One day, I had a sub, and I needed something for my advanced English class to do.  We had been discussing some poetry, so I made a packet out of several poems with some questions.  I know that a worksheet attached to reading is fairly sacrilegious these days, but it was a sub plan and these were questions I probably would have used in a discussion anyway.

So one of the poems that I used was a poem by Sarah Kay called “Scissors.”  It’s from her 2014 collection No Matter the Wreckage and goes as such:

Scissors

When we moved in together,
I noticed–

You keep your scissors in the knife drawer.
I keep mine with the string and tape.

We both know how to hide our sharpest parts,
I just don’t always recognize my own weaponry.

 

That’s it.  The poem is six lines long.  How do you even analyze a poem that is only six lines long in a high school English class?  Poetry analysis is what you do to Whitman, Frost, Shelley, or Keats.  you work and you wind your way through “Lines written a few miles above Tintern Abbey” or “The Rime of the Ancient Mariner” (the poem or the Iron Maiden song, take your pick), not six lines.

Yet here were my questions:

  1. Who is the “we” in the first line?
  2. Why is she comparing where they keep their scissors?
  3. What do the last two lines of the poem mean?
  4. How does this poem manage to be effective even though it’s only six lines long?

I have no idea if any of this is at all pedagogically sound, but I will say that I was at least trying to build up to that last question because it’s the big one:  how do you say so much with so little?

One thing that I usually emphasize when teaching poetry is word economy, and this is not an easy principle to grasp.  Very often, students are told to elaborate and write using greater detail because the writing curriculum is essay-focused.
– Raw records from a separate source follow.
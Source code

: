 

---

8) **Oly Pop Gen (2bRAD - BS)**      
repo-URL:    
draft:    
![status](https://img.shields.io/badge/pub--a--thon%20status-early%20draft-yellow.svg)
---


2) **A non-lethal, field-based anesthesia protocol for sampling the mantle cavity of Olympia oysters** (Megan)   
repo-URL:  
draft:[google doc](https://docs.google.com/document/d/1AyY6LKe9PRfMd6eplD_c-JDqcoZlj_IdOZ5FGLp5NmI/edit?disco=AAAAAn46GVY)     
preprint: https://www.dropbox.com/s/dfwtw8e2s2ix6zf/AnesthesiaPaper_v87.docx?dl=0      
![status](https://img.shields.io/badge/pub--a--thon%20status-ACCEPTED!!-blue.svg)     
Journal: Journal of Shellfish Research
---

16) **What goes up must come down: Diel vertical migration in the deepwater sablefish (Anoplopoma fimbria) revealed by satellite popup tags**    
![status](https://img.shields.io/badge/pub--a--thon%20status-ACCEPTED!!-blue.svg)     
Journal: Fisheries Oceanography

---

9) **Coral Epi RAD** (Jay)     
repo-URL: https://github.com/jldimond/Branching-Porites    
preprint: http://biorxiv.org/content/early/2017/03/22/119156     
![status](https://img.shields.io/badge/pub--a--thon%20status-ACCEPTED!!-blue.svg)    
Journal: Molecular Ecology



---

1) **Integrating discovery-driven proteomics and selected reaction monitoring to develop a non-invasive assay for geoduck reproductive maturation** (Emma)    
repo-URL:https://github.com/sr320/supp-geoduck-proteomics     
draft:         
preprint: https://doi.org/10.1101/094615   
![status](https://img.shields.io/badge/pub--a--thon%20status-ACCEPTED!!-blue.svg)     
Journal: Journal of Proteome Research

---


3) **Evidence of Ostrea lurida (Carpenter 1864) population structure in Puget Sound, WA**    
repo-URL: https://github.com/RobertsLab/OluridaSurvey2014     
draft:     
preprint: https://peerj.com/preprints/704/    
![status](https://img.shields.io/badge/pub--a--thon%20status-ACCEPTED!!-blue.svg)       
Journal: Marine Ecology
I have no problem with essays–if you read either of my blogs, that’s obvious–but at the same time, there is something to be said for the brevity that comes with writing a poem.  It’s ironic, in a sense, that the six lines of this poem are incredibly elaborate and provide a significant amount of vivid detail, so much so that I can see what the scissors mean and what happens to the couple she is describing.  This is a painful poem in a sense, one that cuts (pun intended) deep because of the way the reader can see those people as well as themselves.

So if we’re going to take this whole thing to its inevitable conclusion on the taxonomy of Bloom, we should ask our students to create six-line poems.  But is that easier said than done?  I mean, I’m sure that any teenager anywhere could crap out a six-line poem if they were asked to with the same lack of effort they use when asking me, “Can I write a haiku?” during a poetry writing assignment.  But I don’t want poetry that was crapped out.  Even if it’s not the best poem ever, I’d at least like to see some sort of effort put into a student’s poetry.

Perhaps–and this is probably going to blow your minds–you actually assign writing a poem that is longer than six lines and then the students have to edit the poem down to just those six lines?

Whoa.

I KNOW!

Seriously, though … wouldn’t it be a great way to not only teach creative writing, but vocabulary, word meaning, grammar, usage, and mechanics?  By trimming off all of the fat and getting down to the words that really matter or really mean something, maybe we’ll not only teach how to refine writing but teach an appreciation for the language it uses.